I've been fortunate enough to do that. You probably know that even the best apple, grape, cherry or pear from your favorite farmer's market--let alone anything on which you can spend half of your paycheck at Whole Foods--tastes quite as good.

Needless to say, whenever I've had the chance to stop for the freshest possible snack,  I wasn't riding in my hometown.  Nor was I in any big city or suburban area.  On those days, my ride took me into the countryside--whether in Vermont, the southwest of France or upstate.  If you find a fruit tree in a city, chances are their bounty isn't edible:  That tree is, more than likely, ornamental.  Or they are grown for other purposes--like the orange trees I saw in towns along the Turkish Aegean coast, whose bitter fruit is used to make marmelade.  

Imagine what it would be like to take a city ride and pick your snack off a tree.  Better yet, imagine what it would be like for some kid in a urban ghetto to get a healthy snack or lunch from a tree in the schoolyard.

That is what Brett Lehner and Sonali Rodrigues have in mind.

They are medical students at the University of Connecticut who believe that access to fruit, and all other healthy food, is "a human right" that "should be available to everyone", in Lehner's words.



So, he and Rodrigues are about to embark on an "Apple A Day" bike ride.  But it won't be just any old bike ride:  They're going to pedal the 3500 miles (5500 kilometers) along the northern tier route from the Pacific coast of Washington State to Connecticut. 

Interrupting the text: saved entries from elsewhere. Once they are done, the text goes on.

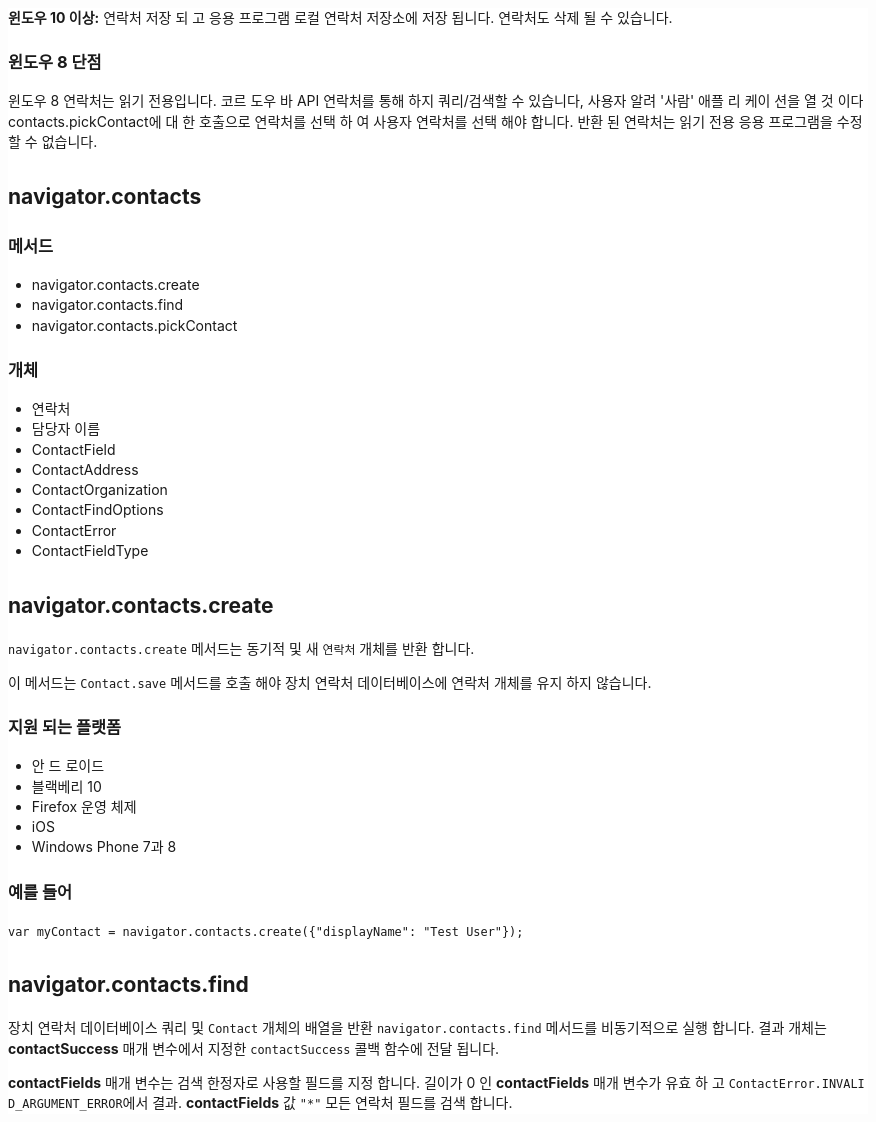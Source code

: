 **윈도우 10 이상:** 연락처 저장 되 고 응용 프로그램 로컬 연락처 저장소에 저장 됩니다. 연락처도 삭제 될 수 있습니다.

### 윈도우 8 단점

윈도우 8 연락처는 읽기 전용입니다. 코르 도우 바 API 연락처를 통해 하지 쿼리/검색할 수 있습니다, 사용자 알려 '사람' 애플 리 케이 션을 열 것 이다 contacts.pickContact에 대 한 호출으로 연락처를 선택 하 여 사용자 연락처를 선택 해야 합니다. 반환 된 연락처는 읽기 전용 응용 프로그램을 수정할 수 없습니다.

## navigator.contacts

### 메서드

- navigator.contacts.create
- navigator.contacts.find
- navigator.contacts.pickContact

### 개체

- 연락처
- 담당자 이름
- ContactField
- ContactAddress
- ContactOrganization
- ContactFindOptions
- ContactError
- ContactFieldType

## navigator.contacts.create

`navigator.contacts.create` 메서드는 동기적 및 새 `연락처` 개체를 반환 합니다.

이 메서드는 `Contact.save` 메서드를 호출 해야 장치 연락처 데이터베이스에 연락처 개체를 유지 하지 않습니다.

### 지원 되는 플랫폼

- 안 드 로이드
- 블랙베리 10
- Firefox 운영 체제
- iOS
- Windows Phone 7과 8

### 예를 들어

    var myContact = navigator.contacts.create({"displayName": "Test User"});

## navigator.contacts.find

장치 연락처 데이터베이스 쿼리 및 `Contact` 개체의 배열을 반환 `navigator.contacts.find` 메서드를 비동기적으로 실행 합니다. 결과 개체는 **contactSuccess** 매개 변수에서 지정한 `contactSuccess` 콜백 함수에 전달 됩니다.

**contactFields** 매개 변수는 검색 한정자로 사용할 필드를 지정 합니다. 길이가 0 인 **contactFields** 매개 변수가 유효 하 고 `ContactError.INVALID_ARGUMENT_ERROR`에서 결과. **contactFields** 값 `"*"` 모든 연락처 필드를 검색 합니다.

Of course, the purpose of this ride is to raise funds--"seed money", if you will--to start their project.  Their goal--apart from getting back to Connecticut for the start of the school year--is for their idea to spread to as many schools as possible.  They are collaborating with the Northwest Conservation District, which will receive their funds and applications (presented by students themselves) for trees to be planted at their schools.  Those with the greatest need will receive first priority, according to Lehner and Rodrigues.

Riding bikes and planting fruit trees:  Those sound like good practices to me!

P.S.  I rode to Connecticut yesterday. More about that later.